Still, KAISER is the best short-time solution currently available and should therefore be deployed on all systems immediately. Even with Meltdown, KAISER can avoid having any kernel pointers on memory locations that are mapped in the user space which would leak information about the randomized offsets. This would require trampoline locations for every kernel pointer, i.e., the interrupt handler would not call into kernel code directly, but through a trampoline function. The trampoline function must only be mapped in the kernel. It must be randomized with a different offset than the remaining kernel. Consequently, an attacker can only leak pointers to the trampoline code, but not the randomized offsets of the remaining kernel. Such trampoline code is required for every kernel memory that still has to be mapped in user space and contains kernel addresses. This approach is a trade-off between performance and security which has to be assessed in future work.

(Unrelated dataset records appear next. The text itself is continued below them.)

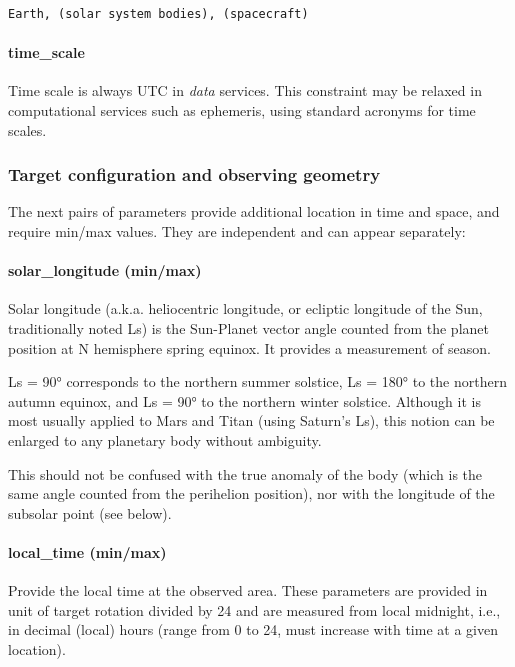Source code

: \documentclass[11pt,a4paper]{ivoa}
\begin{document}
\begin{verbatim}
Earth, (solar system bodies), (spacecraft)
\end{verbatim}

\paragraph{time\_scale}

Time scale is always UTC in \emph{data} services. This constraint may be relaxed in computational services such as ephemeris, using standard acronyms for time scales.

\subsubsection{Target configuration and observing geometry}

The next pairs of parameters provide additional location in time and space, and require min/max values. They are independent and can appear separately:

\paragraph{solar\_longitude (min/max)}

Solar longitude (a.k.a. heliocentric longitude, or ecliptic longitude of the Sun, traditionally noted Ls) is the Sun-Planet vector angle counted from the planet position at N hemisphere spring equinox. It provides a measurement of season.

Ls = 90° corresponds to the northern summer solstice, Ls = 180° to the northern autumn equinox, and Ls = 90° to the northern winter solstice. Although it is most usually applied to Mars and Titan (using Saturn's Ls), this notion can be enlarged to any planetary body without ambiguity.

This should not be confused with the true anomaly of the body (which is the same angle counted from the perihelion position), nor with the longitude of the subsolar point (see below).

\paragraph{local\_time (min/max)}

Provide the local time at the observed area. These parameters are provided in unit of target rotation divided by 24 and are measured from local midnight, i.e., in decimal (local) hours (range from 0 to 24, must increase with time at a given location). 
\end{document}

不过,KAISER仍是目前可用的最佳临时解决方案,因此应立即部署在所有系统上。即使在熔断攻击的情况下,KAISER也可以保证映射在可能泄露有关随机偏移量信息的用户空间上的内存地址上不会持有任何内核指针。这将需要每个内核指针的跳板地址,即中断处理程序不会直接调用内核代码,而是通过跳板访问。跳板功能必须只能在内核中映射。它必须以不同于其余内核的偏移来随机化。因此,攻击者只能泄漏指向跳板代码的指针,而不能泄露剩余内核的随机偏移量。每个内核内存都需要使用这种跳板代码,这些代码仍然需要映射到用户空间并包含内核地址。但这是性能和安全性之间的折衷,必须在未来的工作中持续进行评估。

 

8 Discussion


8 讨论

Meltdown fundamentally changes our perspective on the security of hardware optimizations that manipulate the state of microarchitectural elements. The fact that hardware optimizations can change the state of microarchitectural elements, and thereby imperil secure soft-ware implementations, is known since more than 20 years [20]. Both industry and the scientific community so far accepted this as a necessary evil for efficient computing. Today it is considered a bug when a cryptographic algorithm is not protected against the microarchitectural leakage introduced by the hardware optimizations. Meltdown changes the situation entirely. Meltdown shifts the granularity from a comparably low spatial and temporal granularity, e.g., 64-bytes every few hundred cycles for cache attacks, to an arbitrary granularity, allowing an attacker to read every single bit. This is nothing any (cryptographic) algorithm can protect itself against. KAISER is a short-term software fix, but the problem we uncovered is much more significant.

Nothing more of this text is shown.